■ **WHAT TO WORK ON**
Repeat the data in full. Drop every picture.

[DATASET Boundary: Start]

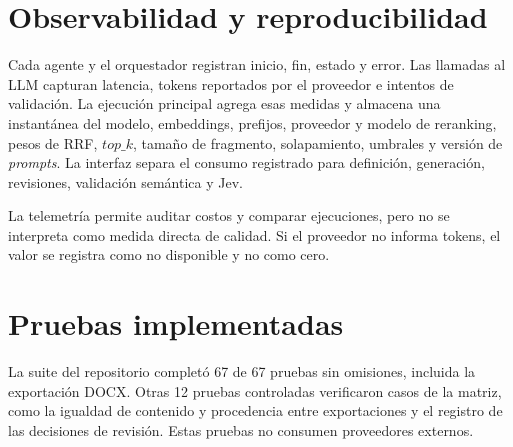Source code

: \section{Observabilidad y reproducibilidad}

Cada agente y el orquestador registran inicio, fin, estado y error. Las llamadas al LLM capturan latencia, tokens reportados por el proveedor e intentos de validación. La ejecución principal agrega esas medidas y almacena una instantánea del modelo, embeddings, prefijos, proveedor y modelo de reranking, pesos de RRF, \(top\_k\), tamaño de fragmento, solapamiento, umbrales y versión de \emph{prompts}. La interfaz separa el consumo registrado para definición, generación, revisiones, validación semántica y Jev.

La telemetría permite auditar costos y comparar ejecuciones, pero no se interpreta como medida directa de calidad. Si el proveedor no informa tokens, el valor se registra como no disponible y no como cero.

\section{Pruebas implementadas}

La suite del repositorio completó 67 de 67 pruebas sin omisiones, incluida la exportación DOCX. Otras 12 pruebas controladas verificaron casos de la matriz, como la igualdad de contenido y procedencia entre exportaciones y el registro de las decisiones de revisión. Estas pruebas no consumen proveedores externos.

[DATASET Boundary: End]

■ **TASK OUTPUT**
Source code

: \section{Observabilidad y reproducibilidad}

Cada agente y el orquestador registran inicio, fin, estado y error. Las llamadas al LLM capturan latencia, tokens reportados por el proveedor e intentos de validación. La ejecución principal agrega esas medidas y almacena una instantánea del modelo, embeddings, prefijos, proveedor y modelo de reranking, pesos de RRF, \(top\_k\), tamaño de fragmento, solapamiento, umbrales y versión de \emph{prompts}. La interfaz separa el consumo registrado para definición, generación, revisiones, validación semántica y Jev.

La telemetría permite auditar costos y comparar ejecuciones, pero no se interpreta como medida directa de calidad. Si el proveedor no informa tokens, el valor se registra como no disponible y no como cero.

\section{Pruebas implementadas}

La suite del repositorio completó 67 de 67 pruebas sin omisiones, incluida la exportación DOCX. Otras 12 pruebas controladas verificaron casos de la matriz, como la igualdad de contenido y procedencia entre exportaciones y el registro de las decisiones de revisión. Estas pruebas no consumen proveedores externos.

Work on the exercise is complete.